CONFORMATIONAL RIGIDITY OF SPECIFIC PYRIMIDINE RESIDUES IN TRANSFER-RNA ARISES FROM POSTTRANSCRIPTIONAL MODIFICATIONS THAT ENHANCE STERIC INTERACTION BETWEEN THE BASE AND THE 2'-HYDROXYL GROUP

In order to elucidate roles of the 2'-O-methylation of pyrimidine nucleotide residues of tRNAs, conformations of 2'-O-methyluridylyl(3' --> 5')uridine (UmpU), 2'-O-methyluridine 3'-monophosphate (Ump), and 2'-O-methyluridine (Um) in (H2O)-H-2 solution were analyzed by one- and two-dimensional proton NMR spectroscopy and compared with those of related nucleotides and nucleoside. As for UpU and UmpU, the 2'-O-methylation was found to stabilize the C3'-endo form of the 3'-nucleotidyl unit (Up-/Ump-moiety). This stabilization of the C3'-endo form is primarily due to an intraresidue effect, since the conformation of the 5'-nucleotidyl unit (-pU moiety) was only slightly affected by the 2'-O-methylation of the 3'-nucleotide unit. In fact even for Up and Ump, the 2'-O-methylation significantly stabilizes the C3'-endo form by 0.8 kcal.mol-1. By contrast, for nucleosides (U and Um), the C3'-endo form is slightly stabilized by 0.1 kcal.mol-1. Accordingly, the stabilization of the C3'-endo form by the 2'-O-methylation is primarily due to the steric repulsion among the 2-carbonyl group, the 2'-O-methyl group and the 3'-phosphate group in the C2'-endo form.

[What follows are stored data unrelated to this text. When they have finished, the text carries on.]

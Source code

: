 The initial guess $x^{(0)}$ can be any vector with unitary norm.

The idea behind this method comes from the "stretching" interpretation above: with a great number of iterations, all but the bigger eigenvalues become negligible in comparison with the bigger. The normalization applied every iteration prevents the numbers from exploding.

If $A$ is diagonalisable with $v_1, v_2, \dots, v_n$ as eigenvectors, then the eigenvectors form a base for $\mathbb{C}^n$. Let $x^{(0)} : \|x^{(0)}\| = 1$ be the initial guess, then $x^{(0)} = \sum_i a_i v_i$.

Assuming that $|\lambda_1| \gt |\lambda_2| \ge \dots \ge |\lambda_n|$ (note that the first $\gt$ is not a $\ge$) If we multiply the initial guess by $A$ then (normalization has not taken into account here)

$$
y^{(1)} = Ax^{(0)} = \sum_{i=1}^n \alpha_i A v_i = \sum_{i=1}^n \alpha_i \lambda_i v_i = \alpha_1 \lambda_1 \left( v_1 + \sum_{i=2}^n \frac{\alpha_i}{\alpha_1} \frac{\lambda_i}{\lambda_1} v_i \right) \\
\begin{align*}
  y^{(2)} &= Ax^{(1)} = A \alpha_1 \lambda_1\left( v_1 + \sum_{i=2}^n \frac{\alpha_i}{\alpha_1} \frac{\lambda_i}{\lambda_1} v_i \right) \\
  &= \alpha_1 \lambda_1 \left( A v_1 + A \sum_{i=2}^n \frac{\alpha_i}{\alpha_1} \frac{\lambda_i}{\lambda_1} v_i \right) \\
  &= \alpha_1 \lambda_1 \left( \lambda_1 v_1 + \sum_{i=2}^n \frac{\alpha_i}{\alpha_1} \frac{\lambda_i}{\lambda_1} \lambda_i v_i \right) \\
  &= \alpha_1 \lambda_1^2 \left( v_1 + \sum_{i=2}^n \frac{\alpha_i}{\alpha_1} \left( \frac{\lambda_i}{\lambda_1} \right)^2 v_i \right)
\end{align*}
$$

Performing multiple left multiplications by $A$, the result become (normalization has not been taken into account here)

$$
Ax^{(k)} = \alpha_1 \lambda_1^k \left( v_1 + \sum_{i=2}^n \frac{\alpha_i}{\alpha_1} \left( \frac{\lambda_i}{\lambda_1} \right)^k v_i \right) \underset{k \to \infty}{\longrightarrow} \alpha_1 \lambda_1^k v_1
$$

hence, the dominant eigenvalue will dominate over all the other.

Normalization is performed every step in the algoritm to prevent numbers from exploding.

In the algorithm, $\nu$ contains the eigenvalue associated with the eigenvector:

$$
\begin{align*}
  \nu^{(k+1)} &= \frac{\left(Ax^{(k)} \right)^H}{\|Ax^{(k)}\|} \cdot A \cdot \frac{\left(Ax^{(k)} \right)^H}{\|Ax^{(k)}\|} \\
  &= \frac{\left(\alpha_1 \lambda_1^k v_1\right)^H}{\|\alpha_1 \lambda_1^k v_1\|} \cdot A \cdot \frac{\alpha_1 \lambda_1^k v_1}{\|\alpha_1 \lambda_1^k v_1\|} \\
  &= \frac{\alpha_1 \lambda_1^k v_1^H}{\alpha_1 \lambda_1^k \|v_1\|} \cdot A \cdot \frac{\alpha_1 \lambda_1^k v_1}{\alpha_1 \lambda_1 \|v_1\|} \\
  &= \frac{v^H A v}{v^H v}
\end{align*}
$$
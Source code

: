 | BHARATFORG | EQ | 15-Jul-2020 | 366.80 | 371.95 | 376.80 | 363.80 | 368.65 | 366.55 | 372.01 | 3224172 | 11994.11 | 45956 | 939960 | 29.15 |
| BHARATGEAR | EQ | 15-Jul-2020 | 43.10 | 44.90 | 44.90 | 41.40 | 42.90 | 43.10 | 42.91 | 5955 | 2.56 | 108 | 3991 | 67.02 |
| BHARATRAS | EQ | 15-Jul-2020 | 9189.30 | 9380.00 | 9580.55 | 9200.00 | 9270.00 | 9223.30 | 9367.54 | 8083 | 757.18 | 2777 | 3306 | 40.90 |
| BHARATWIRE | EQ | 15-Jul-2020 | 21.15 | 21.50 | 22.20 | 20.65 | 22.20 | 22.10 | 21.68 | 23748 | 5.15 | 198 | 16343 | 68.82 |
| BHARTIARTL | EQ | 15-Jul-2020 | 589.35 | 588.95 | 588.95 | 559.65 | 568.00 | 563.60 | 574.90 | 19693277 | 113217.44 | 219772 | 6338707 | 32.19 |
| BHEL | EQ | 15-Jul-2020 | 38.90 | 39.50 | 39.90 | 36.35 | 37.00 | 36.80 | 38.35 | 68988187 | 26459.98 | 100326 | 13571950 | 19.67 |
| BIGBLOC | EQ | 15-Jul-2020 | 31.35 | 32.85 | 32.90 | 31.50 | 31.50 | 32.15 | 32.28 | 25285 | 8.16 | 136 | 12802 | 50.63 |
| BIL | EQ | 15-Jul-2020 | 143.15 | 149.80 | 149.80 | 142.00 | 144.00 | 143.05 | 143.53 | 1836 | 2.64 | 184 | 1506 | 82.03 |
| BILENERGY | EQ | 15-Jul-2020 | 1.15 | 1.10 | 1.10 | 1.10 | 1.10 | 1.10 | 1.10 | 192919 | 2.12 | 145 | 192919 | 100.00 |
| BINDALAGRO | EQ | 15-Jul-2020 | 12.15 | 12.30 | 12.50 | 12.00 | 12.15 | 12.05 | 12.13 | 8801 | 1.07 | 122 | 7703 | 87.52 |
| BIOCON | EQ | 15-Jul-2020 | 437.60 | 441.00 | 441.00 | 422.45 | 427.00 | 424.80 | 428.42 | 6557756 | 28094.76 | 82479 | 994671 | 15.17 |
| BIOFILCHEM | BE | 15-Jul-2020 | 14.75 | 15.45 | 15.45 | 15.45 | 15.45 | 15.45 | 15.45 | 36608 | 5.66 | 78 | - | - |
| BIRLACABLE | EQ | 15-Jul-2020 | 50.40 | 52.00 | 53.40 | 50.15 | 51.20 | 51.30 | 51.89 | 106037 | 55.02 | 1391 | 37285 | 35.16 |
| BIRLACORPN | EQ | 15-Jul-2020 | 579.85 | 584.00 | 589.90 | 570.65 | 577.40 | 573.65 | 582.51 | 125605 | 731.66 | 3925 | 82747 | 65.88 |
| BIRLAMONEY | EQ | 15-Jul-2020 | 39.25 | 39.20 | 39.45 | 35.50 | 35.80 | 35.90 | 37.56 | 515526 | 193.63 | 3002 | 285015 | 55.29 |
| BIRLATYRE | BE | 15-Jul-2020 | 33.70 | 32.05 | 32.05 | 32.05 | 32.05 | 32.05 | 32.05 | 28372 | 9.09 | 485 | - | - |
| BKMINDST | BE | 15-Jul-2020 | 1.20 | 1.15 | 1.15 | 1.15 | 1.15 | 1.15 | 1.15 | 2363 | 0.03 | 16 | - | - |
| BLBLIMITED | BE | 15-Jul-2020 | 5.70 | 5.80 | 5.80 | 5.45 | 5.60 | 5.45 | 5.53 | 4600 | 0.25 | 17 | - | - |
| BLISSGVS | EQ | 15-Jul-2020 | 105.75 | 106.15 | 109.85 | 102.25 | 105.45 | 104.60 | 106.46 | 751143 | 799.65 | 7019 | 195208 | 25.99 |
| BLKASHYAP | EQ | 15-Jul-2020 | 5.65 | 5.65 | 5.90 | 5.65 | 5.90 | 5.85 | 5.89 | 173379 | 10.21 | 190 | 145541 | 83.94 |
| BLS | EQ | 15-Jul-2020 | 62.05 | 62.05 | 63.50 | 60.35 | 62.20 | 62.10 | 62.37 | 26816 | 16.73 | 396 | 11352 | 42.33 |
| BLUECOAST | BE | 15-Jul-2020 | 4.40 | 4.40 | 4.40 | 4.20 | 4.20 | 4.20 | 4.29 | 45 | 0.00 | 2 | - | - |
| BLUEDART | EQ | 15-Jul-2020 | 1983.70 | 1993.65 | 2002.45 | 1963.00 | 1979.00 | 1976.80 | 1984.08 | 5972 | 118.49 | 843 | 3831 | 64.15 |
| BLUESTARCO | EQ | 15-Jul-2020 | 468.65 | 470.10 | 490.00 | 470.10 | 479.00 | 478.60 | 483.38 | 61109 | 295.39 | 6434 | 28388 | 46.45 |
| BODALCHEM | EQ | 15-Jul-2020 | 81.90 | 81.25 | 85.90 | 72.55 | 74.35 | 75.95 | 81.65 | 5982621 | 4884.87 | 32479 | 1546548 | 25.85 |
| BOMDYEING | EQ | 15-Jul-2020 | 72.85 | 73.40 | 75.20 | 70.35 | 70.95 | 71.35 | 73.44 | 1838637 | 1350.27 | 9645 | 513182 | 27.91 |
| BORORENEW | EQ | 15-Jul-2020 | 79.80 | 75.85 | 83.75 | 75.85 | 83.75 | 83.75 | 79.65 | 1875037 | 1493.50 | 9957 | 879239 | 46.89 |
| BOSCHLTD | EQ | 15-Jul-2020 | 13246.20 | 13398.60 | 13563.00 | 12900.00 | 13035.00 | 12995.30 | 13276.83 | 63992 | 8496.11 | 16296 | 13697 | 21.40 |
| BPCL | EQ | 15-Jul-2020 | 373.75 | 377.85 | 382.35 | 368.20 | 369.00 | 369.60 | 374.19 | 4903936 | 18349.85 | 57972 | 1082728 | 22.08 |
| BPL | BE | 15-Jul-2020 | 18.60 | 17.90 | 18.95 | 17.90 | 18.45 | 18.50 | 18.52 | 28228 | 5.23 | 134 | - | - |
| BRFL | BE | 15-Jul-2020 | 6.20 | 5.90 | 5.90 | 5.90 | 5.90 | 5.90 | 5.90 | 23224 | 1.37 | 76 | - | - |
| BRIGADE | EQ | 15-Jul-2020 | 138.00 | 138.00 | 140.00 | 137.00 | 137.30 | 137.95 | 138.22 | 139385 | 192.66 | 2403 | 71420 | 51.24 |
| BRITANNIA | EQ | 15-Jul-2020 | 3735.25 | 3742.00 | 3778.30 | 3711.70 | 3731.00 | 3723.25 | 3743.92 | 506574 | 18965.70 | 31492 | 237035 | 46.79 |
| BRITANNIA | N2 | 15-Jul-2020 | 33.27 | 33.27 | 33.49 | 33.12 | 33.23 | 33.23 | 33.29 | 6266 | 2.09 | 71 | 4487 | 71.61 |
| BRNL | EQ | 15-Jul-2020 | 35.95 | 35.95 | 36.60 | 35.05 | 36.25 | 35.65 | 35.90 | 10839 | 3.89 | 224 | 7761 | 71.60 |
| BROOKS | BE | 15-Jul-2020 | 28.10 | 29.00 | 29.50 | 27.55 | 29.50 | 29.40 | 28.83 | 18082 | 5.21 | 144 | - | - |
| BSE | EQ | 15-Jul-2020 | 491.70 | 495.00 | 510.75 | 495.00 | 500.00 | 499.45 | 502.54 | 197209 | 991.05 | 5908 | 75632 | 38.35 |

For some tRNA species, 2-thiolation of pyrimidine residues is found in positions where the 2'-O-methylation is found for other tRNA species. A common feature is now found between the 2'-O-methylated and 2-thiolated pyrimidine nucleotides; the predominance of the C3'-endo form is due to an enhancement of the intraresidue steric repulsion between the groups in positions 2 and 2' (and 3') in the C2'-endo form. Such conformational rigidity of the modified pyrimidine nucleotide residues contributes to the correct codon recognition and thermostability of tRNA molecules.